The ceramics area emphasizes a relationship between the field of ceramics and contemporary approaches to art making, theory, and criticism. The area offers a diverse approach to materials and processes, emphasizing work that is both technically proficient and conceptually diverse. Through advanced study, students will gain an understanding of the technical concerns involved in ceramic production such as clay and glaze calculation and mold making, while simultaneously developing the critical and historical skills necessary to apply those processes to finished works. The ceramics studio offers a wide assortment of equipment including a fully stocked supply of raw materials for clay and glaze mixing, digital scales and test kilns, electric wheels, extruders, slab rollers, an industrial spray booth, slip casting equipment, and a variety of both updraft gas and computer-controlled electric kilns. Graduate students receive private studio space, and are strongly encouraged to experiment and collaborate with other areas of the art department and university. Graduate-level research includes extensive one-on-one interaction with faculty from all areas of the department, with additional feedback provided through group critiques by faculty, fellow students, guest critics, and visiting artists.

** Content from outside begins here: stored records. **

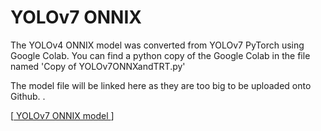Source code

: <h1> YOLOv7 ONNIX </h1>

The YOLOv4 ONNIX model was converted from YOLOv7 PyTorch using Google Colab. You can find a python copy of the Google Colab in the file named 'Copy of YOLOv7ONNXandTRT.py' 

The model file will be linked here as they are too big to be uploaded onto Github. .

[<a href="https://drive.google.com/file/d/1KwL-9sfgMENpslXeeB0WsDpcymsT1EaL/view?usp=sharing"> YOLOv7 ONNIX model </a>] 
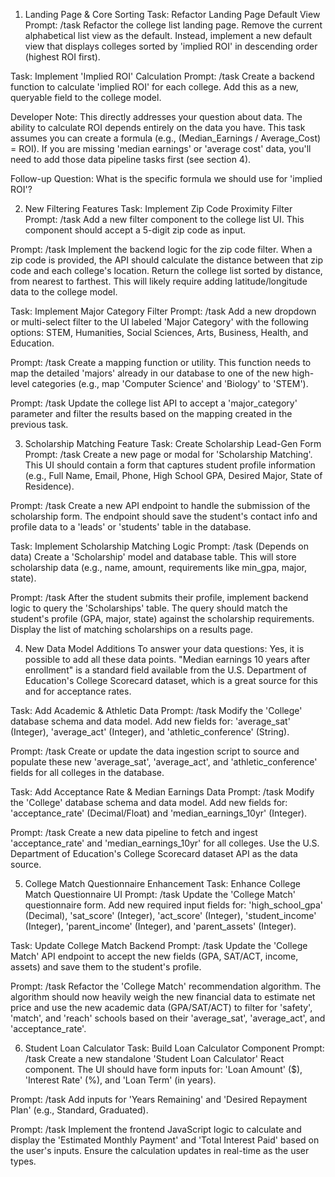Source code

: 1. Landing Page & Core Sorting
Task: Refactor Landing Page Default View
Prompt: /task Refactor the college list landing page. Remove the current alphabetical list view as the default. Instead, implement a new default view that displays colleges sorted by 'implied ROI' in descending order (highest ROI first).

Task: Implement 'Implied ROI' Calculation
Prompt: /task Create a backend function to calculate 'implied ROI' for each college. Add this as a new, queryable field to the college model.

Developer Note: This directly addresses your question about data. The ability to calculate ROI depends entirely on the data you have. This task assumes you can create a formula (e.g., (Median_Earnings / Average_Cost) = ROI). If you are missing 'median earnings' or 'average cost' data, you'll need to add those data pipeline tasks first (see section 4).

Follow-up Question: What is the specific formula we should use for 'implied ROI'?

2. New Filtering Features
Task: Implement Zip Code Proximity Filter
Prompt: /task Add a new filter component to the college list UI. This component should accept a 5-digit zip code as input.

Prompt: /task Implement the backend logic for the zip code filter. When a zip code is provided, the API should calculate the distance between that zip code and each college's location. Return the college list sorted by distance, from nearest to farthest. This will likely require adding latitude/longitude data to the college model.

Task: Implement Major Category Filter
Prompt: /task Add a new dropdown or multi-select filter to the UI labeled 'Major Category' with the following options: STEM, Humanities, Social Sciences, Arts, Business, Health, and Education.

Prompt: /task Create a mapping function or utility. This function needs to map the detailed 'majors' already in our database to one of the new high-level categories (e.g., map 'Computer Science' and 'Biology' to 'STEM').

Prompt: /task Update the college list API to accept a 'major_category' parameter and filter the results based on the mapping created in the previous task.

3. Scholarship Matching Feature
Task: Create Scholarship Lead-Gen Form
Prompt: /task Create a new page or modal for 'Scholarship Matching'. This UI should contain a form that captures student profile information (e.g., Full Name, Email, Phone, High School GPA, Desired Major, State of Residence).

Prompt: /task Create a new API endpoint to handle the submission of the scholarship form. The endpoint should save the student's contact info and profile data to a 'leads' or 'students' table in the database.

Task: Implement Scholarship Matching Logic
Prompt: /task (Depends on data) Create a 'Scholarship' model and database table. This will store scholarship data (e.g., name, amount, requirements like min_gpa, major, state).

Prompt: /task After the student submits their profile, implement backend logic to query the 'Scholarships' table. The query should match the student's profile (GPA, major, state) against the scholarship requirements. Display the list of matching scholarships on a results page.

4. New Data Model Additions
To answer your data questions: Yes, it is possible to add all these data points. "Median earnings 10 years after enrollment" is a standard field available from the U.S. Department of Education's College Scorecard dataset, which is a great source for this and for acceptance rates.

Task: Add Academic & Athletic Data
Prompt: /task Modify the 'College' database schema and data model. Add new fields for: 'average_sat' (Integer), 'average_act' (Integer), and 'athletic_conference' (String).

Prompt: /task Create or update the data ingestion script to source and populate these new 'average_sat', 'average_act', and 'athletic_conference' fields for all colleges in the database.

Task: Add Acceptance Rate & Median Earnings Data
Prompt: /task Modify the 'College' database schema and data model. Add new fields for: 'acceptance_rate' (Decimal/Float) and 'median_earnings_10yr' (Integer).

Prompt: /task Create a new data pipeline to fetch and ingest 'acceptance_rate' and 'median_earnings_10yr' for all colleges. Use the U.S. Department of Education's College Scorecard dataset API as the data source.

5. College Match Questionnaire Enhancement
Task: Enhance College Match Questionnaire UI
Prompt: /task Update the 'College Match' questionnaire form. Add new required input fields for: 'high_school_gpa' (Decimal), 'sat_score' (Integer), 'act_score' (Integer), 'student_income' (Integer), 'parent_income' (Integer), and 'parent_assets' (Integer).

Task: Update College Match Backend
Prompt: /task Update the 'College Match' API endpoint to accept the new fields (GPA, SAT/ACT, income, assets) and save them to the student's profile.

Prompt: /task Refactor the 'College Match' recommendation algorithm. The algorithm should now heavily weigh the new financial data to estimate net price and use the new academic data (GPA/SAT/ACT) to filter for 'safety', 'match', and 'reach' schools based on their 'average_sat', 'average_act', and 'acceptance_rate'.

6. Student Loan Calculator
Task: Build Loan Calculator Component
Prompt: /task Create a new standalone 'Student Loan Calculator' React component. The UI should have form inputs for: 'Loan Amount' ($), 'Interest Rate' (%), and 'Loan Term' (in years).

Prompt: /task Add inputs for 'Years Remaining' and 'Desired Repayment Plan' (e.g., Standard, Graduated).

Prompt: /task Implement the frontend JavaScript logic to calculate and display the 'Estimated Monthly Payment' and 'Total Interest Paid' based on the user's inputs. Ensure the calculation updates in real-time as the user types.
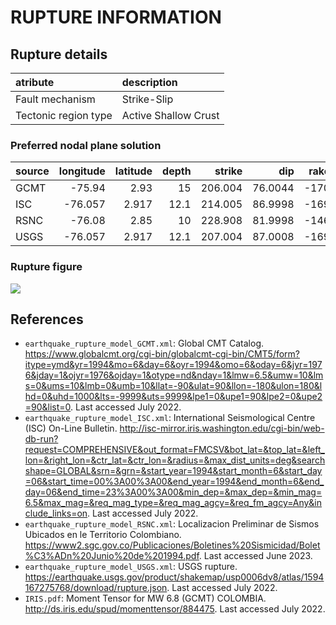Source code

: # RUPTURE INFORMATION
    
## Rupture details

| atribute             | description          |
|:---------------------|:---------------------|
| Fault mechanism       | Strike-Slip          |
| Tectonic region type | Active Shallow Crust |

### Preferred nodal plane solution

| source   |   longitude |   latitude |   depth |   strike |     dip |   rake |   mag |
|:---------|------------:|-----------:|--------:|---------:|--------:|-------:|------:|
| GCMT     |     -75.94  |      2.93  |    15   |  206.004 | 76.0044 |   -170 |  6.8  |
| ISC      |     -76.057 |      2.917 |    12.1 |  214.005 | 86.9998 |   -169 |  6.76 |
| RSNC     |     -76.08  |      2.85  |    10   |  228.908 | 81.9998 |   -146 |  6.8  |
| USGS     |     -76.057 |      2.917 |    12.1 |  207.004 | 87.0008 |   -169 |  6.76 |

### Rupture figure

![](earthquake_ruptures.png)

## References

- `earthquake_rupture_model_GCMT.xml`: Global CMT Catalog. https://www.globalcmt.org/cgi-bin/globalcmt-cgi-bin/CMT5/form?itype=ymd&yr=1994&mo=6&day=6&oyr=1994&omo=6&oday=6&jyr=1976&jday=1&ojyr=1976&ojday=1&otype=nd&nday=1&lmw=6.5&umw=10&lms=0&ums=10&lmb=0&umb=10&llat=-90&ulat=90&llon=-180&ulon=180&lhd=0&uhd=1000&lts=-9999&uts=9999&lpe1=0&upe1=90&lpe2=0&upe2=90&list=0. Last accessed July 2022. 
- `earthquake_rupture_model_ISC.xml`: International Seismological Centre (ISC) On-Line Bulletin. http://isc-mirror.iris.washington.edu/cgi-bin/web-db-run?request=COMPREHENSIVE&out_format=FMCSV&bot_lat=&top_lat=&left_lon=&right_lon=&ctr_lat=&ctr_lon=&radius=&max_dist_units=deg&searchshape=GLOBAL&srn=&grn=&start_year=1994&start_month=6&start_day=06&start_time=00%3A00%3A00&end_year=1994&end_month=6&end_day=06&end_time=23%3A00%3A00&min_dep=&max_dep=&min_mag=6.5&max_mag=&req_mag_type=&req_mag_agcy=&req_fm_agcy=Any&include_links=on. Last accessed July 2022.
- `earthquake_rupture_model_RSNC.xml`: Localizacion Preliminar de Sismos Ubicados en le Territorio Colombiano. https://www2.sgc.gov.co/Publicaciones/Boletines%20Sismicidad/Bolet%C3%ADn%20Junio%20de%201994.pdf. Last accessed June 2023. 
- `earthquake_rupture_model_USGS.xml`: USGS rupture. https://earthquake.usgs.gov/product/shakemap/usp0006dv8/atlas/1594167275768/download/rupture.json. Last accessed July 2022.
- `IRIS.pdf`: Moment Tensor for MW 6.8 (GCMT) COLOMBIA. http://ds.iris.edu/spud/momenttensor/884475. Last accessed July 2022.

Courses in glass stress proficiency in the basic manipulative processes inherent in the glass medium and encourage students to expand traditional boundaries to use old technologies along with new lighting technologies. The glass area has been one of the first tenants in the department's loft building. Facilities are available to accomplish most hot and cold working methods. Students, faculty, and lecturers often exhibit their work in public settings beyond the traditional gallery setting. The graduate studios are in the Art Lofts building, creating a lively environment for making and studying artwork.

Jewelry and Metalsmithing

The metals area at UW–Madison has a long and distinguished history. The area is designed to challenge students to learn about the making of art through the specific materials, techniques, history, and cultural significance of the metalsmithing and jewelry fields. Technical proficiency is encouraged in the service of deep socially significant investigation and research. Analytical and critical thinking, historical responsibility, and theoretical awareness are explored in a seminar setting with metals faculty. Visiting artists offer lectures, demonstrations, and individual critiques with grad students that round out this rigorous and comprehensive area.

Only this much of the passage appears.